The governor of a state, if he is being true to that office, has to serve the state that elected him, bringing out the best in it, but always with an eye to the rights of that group of voters who elected him. Of all responsible citizens to make their own choices in life. (Irresponsible ones who constantly do harm and have one hand on a hip and the other out for free stuff do not count.) He may be wiser than his constituents, and so try to shape the law to keep them safer and healthier than they’d keep themselves – but you have to be very, very careful with that kind of attitude. Helping someone means that you have the wisdom to see who they are and to help them become the best form of the human brand they’ve chosen for themselves. And to keep people from harming each other. It doesn’t mean taking over a person’s life and telling her how to live it.
And what Mit did in Massachusetts seems good. If the more conservative voices in the country think he should have said “NO,” to the adult citizens of the state, as though they were simply out of control children – well, that’s just wrong. And if the liberal voices also think he should say “NO,” to conservative voices in that state – they’re just wrong.
I don’t know who I want to vote for. But not for that idiot “Christian” woman, who frighteningly has just as much right to wield the power of a vote as I do (and I am aware enough of my own ignorance to look at my right to wield that power with terror). And not for people who smirk and mock other people. (I hate that democrat on Fox News after what he said about Rick Santorum – what a jerk. And it’s not like I am inclined to believe only good about Rick Santorum – I don’t even know the guy.) And not for people who want to force me to dance to their tune, I don’t care what side of what fence they stand on.
Maybe not for any human being on the face of the earth.
But we have to have a government. And the one we’ve got now (it’s full of idiots, judging from recent actions taken to “fix” things, all based on their failed past fixing strategies)? It stinks.

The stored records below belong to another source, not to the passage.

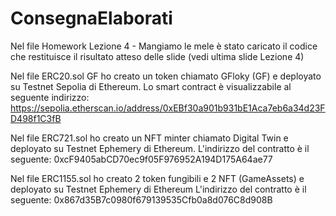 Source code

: # ConsegnaElaborati

Nel file Homework Lezione 4 - Mangiamo le mele è stato caricato il codice che restituisce il risultato atteso delle slide (vedi ultima slide Lezione 4)

Nel file ERC20.sol GF ho creato un token chiamato GFloky (GF) e deployato su Testnet Sepolia di Ethereum.
Lo smart contract è visualizzabile al seguente indirizzo: https://sepolia.etherscan.io/address/0xEBf30a901b931bE1Aca7eb6a34d23FD498f1C3fB

Nel file ERC721.sol ho creato un NFT minter chiamato Digital Twin e deployato su Testnet Ephemery di Ethereum.
L'indirizzo del contratto è il seguente: 0xcF9405abCD70ec9f05F976952A194D175A64ae77

Nel file ERC1155.sol ho creato 2 token fungibili e 2 NFT (GameAssets) e deployato su Testnet Ephemery di Ethereum
L'indirizzo del contratto è il seguente: 0x867d35B7c0980f679139535Cfb0a8d076C8d908B
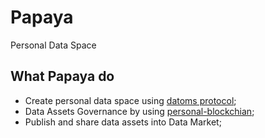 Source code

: # Papaya
Personal Data Space

## What Papaya do 
- Create personal data space using [datoms protocol](https://www.npmjs.com/package/datoms);
- Data Assets Governance by using [personal-blockchian](https://github.com/peopledata/personal-blockchain);
- Publish and share data assets into Data Market;

 
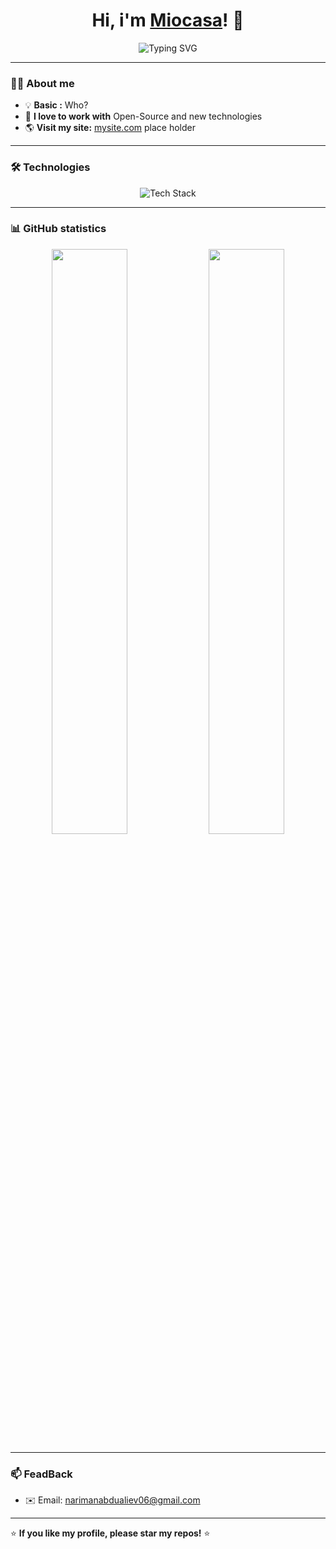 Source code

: <h1 align="center">Hi, i'm <a href="https://github.com/ТВОЙ-USERNAME">Miocasa</a>! 👋</h1>

<p align="center">
  <img src="https://readme-typing-svg.herokuapp.com?size=22&color=F79400&width=600&lines=CPP,+C+and+Arduino+programmer;I+love+Open-Source+projects:" alt="Typing SVG" />
</p>

---

### 👨‍💻 About me  
- 💡 **Basic :** Who?
- 🎯 **I love to work with** Open-Source and new technologies
- 🌎 **Visit my site:** [mysite.com](https://mysite.com) place holder

---

### 🛠️ Technologies
<p align="center">
  <img src="https://skillicons.dev/icons?i=html,c,cpp,arduino,git,github" alt="Tech Stack" />
</p>

---

### 📊 GitHub statistics
<p align="center">
  <img src="https://github-readme-stats.vercel.app/api?username=Miocasa&show_icons=true&theme=radical" width="49%" />
  <img src="https://github-readme-streak-stats.herokuapp.com/?user=Miocasa&theme=radical" width="49%" />
</p>

---

### 📫 FeadBack
- ✉️ Email: [narimanabdualiev06@gmail.com](mailto:narimanabdualiev06@gmail.com)   

---

⭐ **If you like my profile, please star my repos!** ⭐
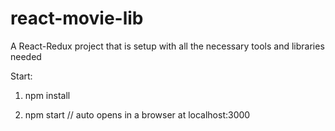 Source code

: # react-movie-lib
A React-Redux project that is setup with all the necessary tools and libraries needed

Start:

1. npm install

2. npm start // auto opens in a browser at localhost:3000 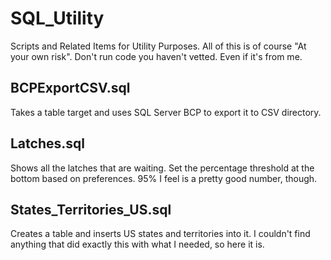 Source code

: # SQL_Utility
Scripts and Related Items for Utility Purposes.
All of this is of course "At your own risk". Don't run code you haven't vetted. Even if it's from me.

##  BCPExportCSV.sql
Takes a table target and uses SQL Server BCP to export it to CSV directory.

##  Latches.sql
Shows all the latches that are waiting. Set the percentage threshold at the bottom based on preferences. 95% I feel is a pretty good number, though.

## States_Territories_US.sql
Creates a table and inserts US states and territories into it. I couldn't find anything that did exactly this with what I needed, so here it is.
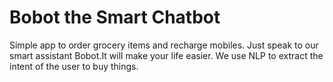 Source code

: # Bobot the Smart Chatbot

Simple app to order grocery items and recharge mobiles.
Just speak to our smart assistant Bobot.It will make your life easier.
We use NLP to extract the intent of the user to buy things.

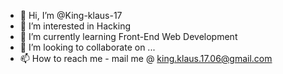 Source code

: - 👋 Hi, I’m @King-klaus-17
- 👀 I’m interested in Hacking
- 🌱 I’m currently learning Front-End Web Development
- 💞️ I’m looking to collaborate on ...
- 📫 How to reach me - mail me @ king.klaus.17.06@gmail.com

<!---
King-klaus-17/King-klaus-17 is a ✨ special ✨ repository because its `README.md` (this file) appears on your GitHub profile.
You can click the Preview link to take a look at your changes.
--->
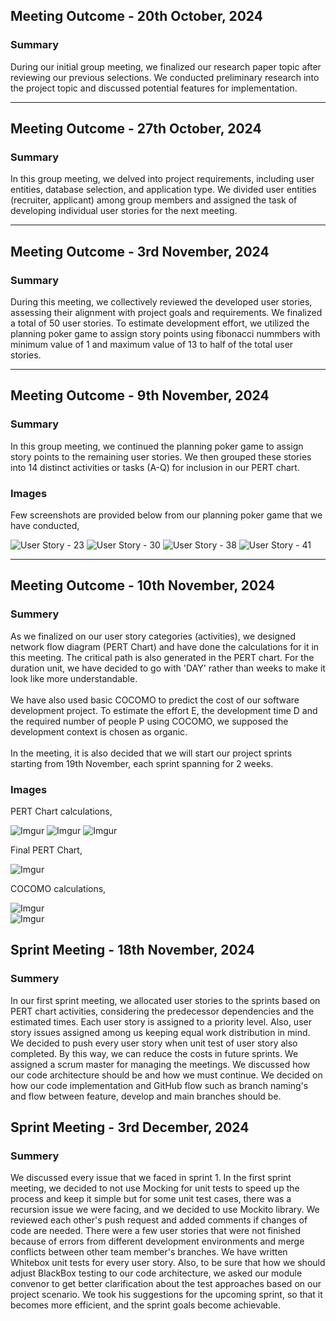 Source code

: ## Meeting Outcome - 20th October, 2024

### Summary

During our initial group meeting, we finalized our research paper topic after reviewing our previous selections. We conducted preliminary research into the project topic and discussed potential features for implementation.

---

## Meeting Outcome - 27th October, 2024

### Summary

In this group meeting, we delved into project requirements, including user entities, database selection, and application type. We divided user entities (recruiter, applicant) among group members and assigned the task of developing individual user stories for the next meeting.

--- 

## Meeting Outcome - 3rd November, 2024

### Summary

During this meeting, we collectively reviewed the developed user stories, assessing their alignment with project goals and requirements. We finalized a total of 50 user stories. To estimate development effort, we utilized the planning poker game to assign story points using fibonacci nummbers with minimum value of 1 and maximum value of 13 to half of the total user stories.

---

## Meeting Outcome - 9th November, 2024

### Summary

In this group meeting, we continued the planning poker game to assign story points to the remaining user stories. We then grouped these stories into 14 distinct activities or tasks (A-Q) for inclusion in our PERT chart. 

### Images

Few screenshots are provided below from our planning poker game that we have conducted,

![User Story - 23](https://i.imgur.com/tjF0XJt.png)
![User Story - 30](https://i.imgur.com/XpPkjIu.png)
![User Story - 38](https://i.imgur.com/jIYCNGP.png)
![User Story - 41](https://i.imgur.com/XP1Cpz1.png)

---

## Meeting Outcome - 10th November, 2024

### Summery

As we finalized on our user story categories (activities), we designed network flow diagram (PERT Chart) and have done the calculations for it in this meeting. The critical path is also generated in the PERT chart. For the duration unit, we have decided to go with 'DAY' rather than weeks to make it look like more understandable. <br /><br />We have also used basic COCOMO to predict the cost of our software development project. To estimate the effort E, the development time D and the required number of people P using COCOMO, we supposed the development context is chosen as organic. <br /><br />In the meeting, it is also decided that we will start our project sprints starting from 19th November, each sprint spanning for 2 weeks.

### Images

PERT Chart calculations,

![Imgur](https://i.imgur.com/yJMDnws.png)
![Imgur](https://i.imgur.com/rX6ese1.png)
![Imgur](https://i.imgur.com/r5TYWhX.png)

Final PERT Chart,

![Imgur](https://i.imgur.com/thHzSWg.png)

COCOMO calculations,

![Imgur](https://i.imgur.com/mSRDSve.png) <br />
![Imgur](https://i.imgur.com/TLIBPjB.png)

## Sprint Meeting - 18th November, 2024

### Summery

In our first sprint meeting, we allocated user stories to the sprints based on PERT chart activities, considering the predecessor dependencies and the estimated times. Each user story is assigned to a priority level. Also, user story issues assigned among us keeping equal work distribution in mind. We decided to push every user story when unit test of user story also completed. By this way, we can reduce the costs in future sprints. We assigned a scrum master for managing the meetings. We discussed how our code architecture should be and how we must continue. We decided on how our code implementation and GitHub flow such as branch naming's and flow between feature, develop and main branches should be. 

## Sprint Meeting - 3rd December, 2024

### Summery

We discussed every issue that we faced in sprint 1. In the first sprint meeting, we decided to not use Mocking for unit tests to speed up the process and keep it simple but for some unit test cases, there was a recursion issue we were facing, and we decided to use Mockito library. We reviewed each other's push request and added comments if changes of code are needed. There were a few user stories that were not finished because of errors from different development environments and merge conflicts between other team member's branches. We have written Whitebox unit tests for every user story. Also, to be sure that how we should adjust BlackBox testing to our code architecture, we asked our module convenor to get better clarification about the test approaches based on our project scenario. We took his suggestions for the upcoming sprint, so that it becomes more efficient, and the sprint goals become achievable.
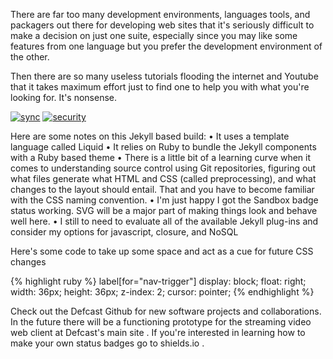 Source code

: There are far too many development environments, languages tools, and packagers out there for developing web sites that it's seriously difficult to make a decision on just one suite, especially since you may like some features from one language but you prefer the development environment of the other.

Then there are so many useless tutorials flooding the internet and Youtube that it takes maximum effort just to find one to help you with what you're looking for. It's nonsense.

[![sync](https://img.shields.io/badge/sandbox-synced-blue.svg)][sandbox-status]
[![security](https://hakiri.io/github/jekyll/jekyll/master.svg)][dev-sec]

[sandbox-status]: https://gitHub.com/defcast/devcast
[dev-sec]: https://rubygems.org/gems/jekyll

Here are some notes on this Jekyll based build: • It uses a template language called Liquid • It relies on Ruby to bundle the Jekyll components with a Ruby based theme • There is a little bit of a learning curve when it comes to understanding source control using Git repositories, figuring out what files generate what HTML and CSS (called preprocessing), and what changes to the layout should entail. That and you have to become familiar with the CSS naming convention. • I'm just happy I got the Sandbox badge status working. SVG will be a major part of making things look and behave well here. • I still to need to evaluate all of the available Jekyll plug-ins and consider my options for javascript, closure, and NoSQL

Here's some code to take up some space and act as a cue for future CSS changes

{% highlight ruby %} label[for="nav-trigger"] display: block; float: right; width: 36px; height: 36px; z-index: 2; cursor: pointer; {% endhighlight %}

Check out the Defcast Github for new software projects and collaborations. In the future there will be a functioning prototype for the streaming video web client at Defcast's main site . If you're interested in learning how to make your own status badges go to shields.io .
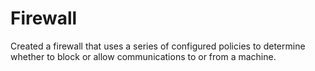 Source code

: # Firewall
Created a firewall that uses a series of configured policies to determine whether to block or allow communications to or from a machine.
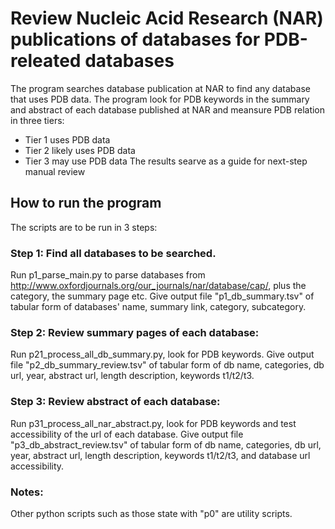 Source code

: # Review Nucleic Acid Research (NAR) publications of databases for PDB-releated databases
The program searches database publication at NAR to find any database that uses PDB data. The program look for PDB keywords in the summary and abstract of each database published at NAR and meansure PDB relation in three tiers:
* Tier 1 uses PDB data
* Tier 2 likely uses PDB data
* Tier 3 may use PDB data
The results searve as a guide for next-step manual review
## How to run the program
The scripts are to be run in 3 steps:
### Step 1: Find all databases to be searched.
Run p1_parse_main.py to parse databases from http://www.oxfordjournals.org/our_journals/nar/database/cap/, plus the category, the summary page etc. Give output file "p1_db_summary.tsv" of tabular form of databases' name, summary link, category, subcategory.
### Step 2: Review summary pages of each database:
Run p21_process_all_db_summary.py, look for PDB keywords. Give output file "p2_db_summary_review.tsv" of tabular form of db name, categories, db url, year, abstract url, length description, keywords t1/t2/t3.
### Step 3: Review abstract of each database:
Run p31_process_all_nar_abstract.py, look for PDB keywords and test accessibility of the url of each database. Give output file "p3_db_abstract_review.tsv" of tabular form of db name, categories, db url, year, abstract url, length description, keywords t1/t2/t3, and database url accessibility. 
### Notes:
Other python scripts such as those state with "p0" are utility scripts.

Human governance is complex because humans are complex. Government is stupid because humans are stupid. And it’s dangerous because humans can be very, very dangerous.
I think it is very brave of free nations to have elections like this, and then to work with what they get the morning after, not showing up with armies, yelling, “WE TAKE IT BACK.”
So I guess you can’t get around politics.
But I can still hate them.
I have the right to.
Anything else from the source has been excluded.